• [WHAT THIS TASK INVOLVES]
Look through the records below and give the number of lines holding the string "together", nothing more.

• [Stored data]
------------------------------------------------

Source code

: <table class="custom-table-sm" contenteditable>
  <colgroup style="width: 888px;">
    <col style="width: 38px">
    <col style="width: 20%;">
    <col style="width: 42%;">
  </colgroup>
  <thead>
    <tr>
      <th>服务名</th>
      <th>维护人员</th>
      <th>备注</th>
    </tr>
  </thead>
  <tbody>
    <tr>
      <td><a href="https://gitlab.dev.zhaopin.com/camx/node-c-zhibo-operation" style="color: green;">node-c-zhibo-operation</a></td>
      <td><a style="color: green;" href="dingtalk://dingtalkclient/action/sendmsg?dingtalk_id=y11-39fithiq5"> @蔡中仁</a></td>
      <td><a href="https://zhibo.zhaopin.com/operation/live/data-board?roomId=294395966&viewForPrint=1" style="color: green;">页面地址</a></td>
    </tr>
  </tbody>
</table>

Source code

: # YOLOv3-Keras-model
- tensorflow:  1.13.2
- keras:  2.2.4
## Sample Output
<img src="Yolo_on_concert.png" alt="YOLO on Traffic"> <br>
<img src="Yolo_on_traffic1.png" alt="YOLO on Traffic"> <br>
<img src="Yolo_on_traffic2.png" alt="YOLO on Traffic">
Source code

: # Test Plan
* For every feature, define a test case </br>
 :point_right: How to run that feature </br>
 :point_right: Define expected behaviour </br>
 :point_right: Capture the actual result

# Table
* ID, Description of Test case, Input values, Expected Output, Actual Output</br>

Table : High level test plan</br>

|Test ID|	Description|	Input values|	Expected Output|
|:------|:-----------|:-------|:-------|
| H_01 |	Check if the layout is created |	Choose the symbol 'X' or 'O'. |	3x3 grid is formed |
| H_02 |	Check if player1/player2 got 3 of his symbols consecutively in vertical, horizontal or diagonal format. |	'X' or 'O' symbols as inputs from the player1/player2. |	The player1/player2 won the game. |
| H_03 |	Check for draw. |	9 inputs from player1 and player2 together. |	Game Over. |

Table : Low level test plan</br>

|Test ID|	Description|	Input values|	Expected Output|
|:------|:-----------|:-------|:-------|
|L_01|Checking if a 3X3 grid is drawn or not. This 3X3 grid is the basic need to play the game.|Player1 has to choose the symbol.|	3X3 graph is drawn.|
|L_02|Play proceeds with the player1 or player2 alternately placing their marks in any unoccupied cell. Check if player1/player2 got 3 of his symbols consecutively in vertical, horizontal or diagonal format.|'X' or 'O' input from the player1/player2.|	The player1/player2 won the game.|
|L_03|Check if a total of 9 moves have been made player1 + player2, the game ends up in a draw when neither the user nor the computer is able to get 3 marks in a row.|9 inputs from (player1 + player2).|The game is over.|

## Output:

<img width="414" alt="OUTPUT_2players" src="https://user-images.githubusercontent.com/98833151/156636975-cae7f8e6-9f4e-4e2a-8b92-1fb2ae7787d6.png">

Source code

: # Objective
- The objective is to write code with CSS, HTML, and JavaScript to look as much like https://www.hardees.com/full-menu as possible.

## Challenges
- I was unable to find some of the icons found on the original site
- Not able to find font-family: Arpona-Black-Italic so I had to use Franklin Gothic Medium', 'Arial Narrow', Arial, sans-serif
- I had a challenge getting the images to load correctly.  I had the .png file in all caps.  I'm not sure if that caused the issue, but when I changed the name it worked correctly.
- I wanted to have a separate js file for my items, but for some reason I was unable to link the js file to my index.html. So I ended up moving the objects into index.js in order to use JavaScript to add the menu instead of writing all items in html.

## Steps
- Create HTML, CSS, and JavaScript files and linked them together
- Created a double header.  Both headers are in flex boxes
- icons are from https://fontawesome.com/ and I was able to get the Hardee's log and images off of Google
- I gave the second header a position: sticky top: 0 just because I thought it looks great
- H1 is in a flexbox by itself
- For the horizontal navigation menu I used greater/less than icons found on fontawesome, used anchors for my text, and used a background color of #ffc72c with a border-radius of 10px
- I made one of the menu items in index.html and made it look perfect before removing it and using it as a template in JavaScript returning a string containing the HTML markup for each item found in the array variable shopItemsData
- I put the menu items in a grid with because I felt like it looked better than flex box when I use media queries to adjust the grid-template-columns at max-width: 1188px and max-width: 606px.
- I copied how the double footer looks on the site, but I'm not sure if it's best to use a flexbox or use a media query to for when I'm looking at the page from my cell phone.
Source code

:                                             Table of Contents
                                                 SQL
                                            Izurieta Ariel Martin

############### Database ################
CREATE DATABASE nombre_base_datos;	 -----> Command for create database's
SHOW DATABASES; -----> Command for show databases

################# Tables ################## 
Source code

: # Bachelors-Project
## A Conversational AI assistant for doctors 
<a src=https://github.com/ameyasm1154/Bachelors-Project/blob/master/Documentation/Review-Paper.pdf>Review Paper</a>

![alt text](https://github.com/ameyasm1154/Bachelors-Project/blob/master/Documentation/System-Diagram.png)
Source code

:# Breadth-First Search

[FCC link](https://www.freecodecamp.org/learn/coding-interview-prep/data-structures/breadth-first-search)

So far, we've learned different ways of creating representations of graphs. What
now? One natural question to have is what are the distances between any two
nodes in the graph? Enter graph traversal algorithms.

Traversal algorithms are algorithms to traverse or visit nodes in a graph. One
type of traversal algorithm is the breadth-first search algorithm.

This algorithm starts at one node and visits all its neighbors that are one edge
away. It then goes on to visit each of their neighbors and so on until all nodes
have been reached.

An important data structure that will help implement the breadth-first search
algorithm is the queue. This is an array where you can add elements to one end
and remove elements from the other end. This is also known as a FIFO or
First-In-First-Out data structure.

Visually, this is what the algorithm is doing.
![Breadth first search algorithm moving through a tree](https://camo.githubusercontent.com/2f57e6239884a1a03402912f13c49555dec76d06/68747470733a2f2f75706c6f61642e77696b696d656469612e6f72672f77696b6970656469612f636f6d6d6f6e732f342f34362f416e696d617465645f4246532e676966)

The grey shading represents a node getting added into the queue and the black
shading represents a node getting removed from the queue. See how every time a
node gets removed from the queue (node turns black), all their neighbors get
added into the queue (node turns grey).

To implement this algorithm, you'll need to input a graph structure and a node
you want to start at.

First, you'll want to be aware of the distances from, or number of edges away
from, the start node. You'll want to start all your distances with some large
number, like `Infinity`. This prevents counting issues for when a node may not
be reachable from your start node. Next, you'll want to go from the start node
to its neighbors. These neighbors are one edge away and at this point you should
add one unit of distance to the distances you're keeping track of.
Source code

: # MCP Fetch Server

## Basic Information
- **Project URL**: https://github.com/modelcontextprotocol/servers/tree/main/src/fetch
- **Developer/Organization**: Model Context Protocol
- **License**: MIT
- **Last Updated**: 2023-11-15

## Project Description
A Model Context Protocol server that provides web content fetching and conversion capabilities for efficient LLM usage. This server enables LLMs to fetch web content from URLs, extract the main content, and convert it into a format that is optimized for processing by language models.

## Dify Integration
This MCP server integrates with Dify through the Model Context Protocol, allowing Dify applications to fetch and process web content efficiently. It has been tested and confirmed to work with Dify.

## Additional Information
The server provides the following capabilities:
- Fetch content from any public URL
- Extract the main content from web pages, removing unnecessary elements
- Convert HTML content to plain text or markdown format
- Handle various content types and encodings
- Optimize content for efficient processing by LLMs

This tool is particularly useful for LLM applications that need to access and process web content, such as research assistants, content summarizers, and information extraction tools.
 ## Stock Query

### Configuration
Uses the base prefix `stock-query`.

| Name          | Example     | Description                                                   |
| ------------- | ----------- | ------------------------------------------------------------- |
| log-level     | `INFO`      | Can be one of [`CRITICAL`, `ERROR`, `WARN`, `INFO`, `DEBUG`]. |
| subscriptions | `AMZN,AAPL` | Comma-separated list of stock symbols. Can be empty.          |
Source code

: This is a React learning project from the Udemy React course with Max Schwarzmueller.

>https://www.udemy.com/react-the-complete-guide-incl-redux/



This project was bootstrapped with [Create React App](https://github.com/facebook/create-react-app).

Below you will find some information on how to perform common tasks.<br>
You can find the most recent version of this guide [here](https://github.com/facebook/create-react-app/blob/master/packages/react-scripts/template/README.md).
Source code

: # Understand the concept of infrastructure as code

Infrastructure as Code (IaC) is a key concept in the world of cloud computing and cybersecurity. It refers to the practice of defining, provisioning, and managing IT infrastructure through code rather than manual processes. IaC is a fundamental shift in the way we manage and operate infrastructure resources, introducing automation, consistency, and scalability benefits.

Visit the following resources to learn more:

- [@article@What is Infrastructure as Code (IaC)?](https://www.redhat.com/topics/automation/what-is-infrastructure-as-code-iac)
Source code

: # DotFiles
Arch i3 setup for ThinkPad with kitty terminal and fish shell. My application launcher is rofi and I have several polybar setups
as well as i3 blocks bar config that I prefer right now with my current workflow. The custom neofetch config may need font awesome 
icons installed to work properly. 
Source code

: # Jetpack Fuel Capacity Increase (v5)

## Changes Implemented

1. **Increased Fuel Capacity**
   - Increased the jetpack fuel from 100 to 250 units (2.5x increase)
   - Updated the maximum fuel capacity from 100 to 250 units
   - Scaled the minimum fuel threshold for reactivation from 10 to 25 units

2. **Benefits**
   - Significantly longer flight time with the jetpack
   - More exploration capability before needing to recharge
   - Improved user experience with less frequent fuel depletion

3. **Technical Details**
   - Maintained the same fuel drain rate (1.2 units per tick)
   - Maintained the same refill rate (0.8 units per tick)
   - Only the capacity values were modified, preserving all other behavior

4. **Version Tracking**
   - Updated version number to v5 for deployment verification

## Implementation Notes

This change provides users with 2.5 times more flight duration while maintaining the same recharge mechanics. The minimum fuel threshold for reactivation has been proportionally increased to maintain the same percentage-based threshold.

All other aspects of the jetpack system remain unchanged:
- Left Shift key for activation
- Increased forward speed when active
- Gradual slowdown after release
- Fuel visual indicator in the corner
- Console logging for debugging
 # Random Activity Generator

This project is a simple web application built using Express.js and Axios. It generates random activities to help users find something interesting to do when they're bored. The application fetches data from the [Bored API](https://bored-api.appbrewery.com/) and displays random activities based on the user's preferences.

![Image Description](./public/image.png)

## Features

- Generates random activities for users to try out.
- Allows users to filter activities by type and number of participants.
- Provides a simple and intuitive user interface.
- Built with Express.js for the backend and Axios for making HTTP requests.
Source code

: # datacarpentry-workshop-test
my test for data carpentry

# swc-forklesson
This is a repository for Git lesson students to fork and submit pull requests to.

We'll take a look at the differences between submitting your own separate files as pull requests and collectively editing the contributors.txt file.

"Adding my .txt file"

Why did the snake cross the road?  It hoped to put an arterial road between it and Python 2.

------------------------------------------------

• [ANSWER FOR THIS EXERCISE]
2